MAKLUMAT — Tiga hari sudah Ahmad Faiz Yusuf mendekam di tahanan. Pelajar asal Prambon, Nganjuk itu ditangkap polisi setelah dituduh menyebarkan berita bohong. Ironisnya, polisi juga menyita tiga buku miliknya.
Koalisi Masyarakat Sipil untuk Pegiat Literasi (KMS-PL) langsung bereaksi. Mereka menilai penangkapan Faiz berlebihan dan menjadi preseden buruk bagi tradisi literasi di Indonesia.
Kasus penangkapan Faiz langsung menjadi sorotan publik. Pegiat literasi dan masyarakat sipil di Kediri, Surabaya, Jombang, Malang, hingga Nganjuk menilai tindakan aparat berlebihan. Mereka menyoroti penyitaan tiga buku milik Faiz, yang dianggap bagian dari kebebasan berpikir dan ekspresi.

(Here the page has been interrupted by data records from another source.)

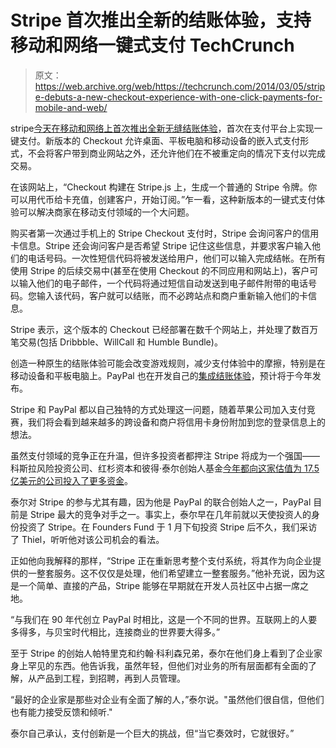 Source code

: # Stripe 首次推出全新的结账体验，支持移动和网络一键式支付 TechCrunch

> 原文：<https://web.archive.org/web/https://techcrunch.com/2014/03/05/stripe-debuts-a-new-checkout-experience-with-one-click-payments-for-mobile-and-web/>

stripe[今天在移动和网络上首次推出全新无缝结账体验](https://web.archive.org/web/20221224094536/https://stripe.com/checkout)，首次在支付平台上实现一键支付。新版本的 Checkout 允许桌面、平板电脑和移动设备的嵌入式支付形式，不会将客户带到商业网站之外，还允许他们在不被重定向的情况下支付以完成交易。

在该网站上，“Checkout 构建在 Stripe.js 上，生成一个普通的 Stripe 令牌。你可以用代币给卡充值，创建客户，开始订阅。”乍一看，这种新版本的一键式支付体验可以解决商家在移动支付领域的一个大问题。

购买者第一次通过手机上的 Stripe Checkout 支付时，Stripe 会询问客户的信用卡信息。Stripe 还会询问客户是否希望 Stripe 记住这些信息，并要求客户输入他们的电话号码。一次性短信代码将被发送给用户，他们可以输入完成结帐。在所有使用 Stripe 的后续交易中(甚至在使用 Checkout 的不同应用和网站上)，客户可以输入他们的电子邮件，一个代码将通过短信自动发送到电子邮件附带的电话号码。您输入该代码，客户就可以结账，而不必跨站点和商户重新输入他们的卡信息。

Stripe 表示，这个版本的 Checkout 已经部署在数千个网站上，并处理了数百万笔交易(包括 Dribbble、WillCall 和 Humble Bundle)。

创造一种原生的结账体验可能会改变游戏规则，减少支付体验中的摩擦，特别是在移动设备和平板电脑上。PayPal 也在开发自己的[集成结账体验](https://web.archive.org/web/20221224094536/https://techcrunch.com/2014/01/13/paypal-debuts-a-simpler-native-checkout-experience-for-merchants-and-expand-beacon-internationally/)，预计将于今年发布。

Stripe 和 PayPal 都以自己独特的方式处理这一问题，随着苹果公司加入支付竞赛，我们将会看到越来越多的跨设备和商户将信用卡身份附加到您的登录信息上的想法。

虽然支付领域的竞争正在升温，但许多投资者都押注 Stripe 将成为一个强国——科斯拉风险投资公司、红杉资本和彼得·泰尔创始人基金[今年都向这家估值为 17.5 亿美元的公司投入了更多资金](https://web.archive.org/web/20221224094536/https://techcrunch.com/2014/01/22/with-an-eye-to-international-growth-payments-company-stripe-raises-80m-from-peter-thiel-khosla-and-sequoia-at-a-1-25b-valuation/)。

泰尔对 Stripe 的参与尤其有趣，因为他是 PayPal 的联合创始人之一，PayPal 目前是 Stripe 最大的竞争对手之一。事实上，泰尔早在几年前就以天使投资人的身份投资了 Stripe。在 Founders Fund 于 1 月下旬投资 Stripe 后不久，我们采访了 Thiel，听听他对该公司机会的看法。

正如他向我解释的那样，“Stripe 正在重新思考整个支付系统，将其作为向企业提供的一整套服务。这不仅仅是处理，他们希望建立一整套服务。”他补充说，因为这是一个简单、直接的产品，Stripe 能够在早期就在开发人员社区中占据一席之地。

“与我们在 90 年代创立 PayPal 时相比，这是一个不同的世界。互联网上的人要多得多，与贝宝时代相比，连接商业的世界要大得多。”

至于 Stripe 的创始人帕特里克和约翰·科利森兄弟，泰尔在他们身上看到了企业家身上罕见的东西。他告诉我，虽然年轻，但他们对业务的所有层面都有全面的了解，从产品到工程，到招聘，再到人员管理。

“最好的企业家是那些对企业有全面了解的人，”泰尔说。"虽然他们很自信，但他们也有能力接受反馈和倾听."

泰尔自己承认，支付创新是一个巨大的挑战，但“当它奏效时，它就很好。”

Direktur LBH Advokasi Publik PDM Muhammadiyah Nganjuk, Anang Hartoyo, Kamis (25/9/2025) resmi mengajukan penangguhan penahanan Faiz. Anang menegaskan bahwa proses hukum yang dijalani pelajar ini telah mencederai nilai kemanusiaan.

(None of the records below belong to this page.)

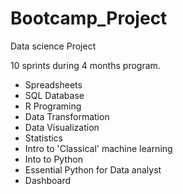 # Bootcamp_Project
Data science Project

10 sprints during 4 months program.
- Spreadsheets
- SQL Database
- R Programing
- Data Transformation
- Data Visualization
- Statistics
- Intro to 'Classical' machine learning
- Into to Python
- Essential Python for Data analyst
- Dashboard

“Penahanan ini jelas menghalangi hak Faiz untuk sekolah. Padahal UUD 1945 Pasal 31 Ayat 1 menegaskan setiap warga negara berhak mendapat pendidikan,” tegas Anang.

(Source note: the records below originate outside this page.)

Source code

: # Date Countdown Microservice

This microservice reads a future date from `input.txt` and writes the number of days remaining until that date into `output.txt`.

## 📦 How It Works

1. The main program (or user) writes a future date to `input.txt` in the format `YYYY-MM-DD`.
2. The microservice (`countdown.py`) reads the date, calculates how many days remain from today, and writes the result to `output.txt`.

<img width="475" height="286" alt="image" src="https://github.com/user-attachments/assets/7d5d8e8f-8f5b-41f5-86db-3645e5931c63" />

Anang menilai penyitaan buku, catatan, poster, dan isi percakapan Faiz adalah serangan terhadap kebebasan berpikir. “Jika itu dianggap alat kejahatan, maka sesungguhnya yang diserang adalah kebebasan berpikir. Ini bukan penegakan hukum, tapi pembungkaman yang dibungkus pasal,” tambahnya. Anang juga menegaskan bahwa penangkapan Faiz tidak sesuai prosedur hukum yang berlaku.
Sementara itu, Humas Koalisi Masyarakat Sipil untuk Pegiat Literasi (KMS-PL), Fahmi, menyebut Faiz merupakan pelajar yang aktif menulis dan mengangkat isu pendidikan. Dalam tulisan terakhirnya, Faiz menyoroti kasus pelanggaran HAM terbanyak hingga 2022, yaitu hak atas kesejahteraan. Faiz menilai pendidikan mengenai HAM di sekolah tidak diajarkan secara utuh, bahkan menanamkan bibit-bibit pelanggaran HAM di generasi berikutnya.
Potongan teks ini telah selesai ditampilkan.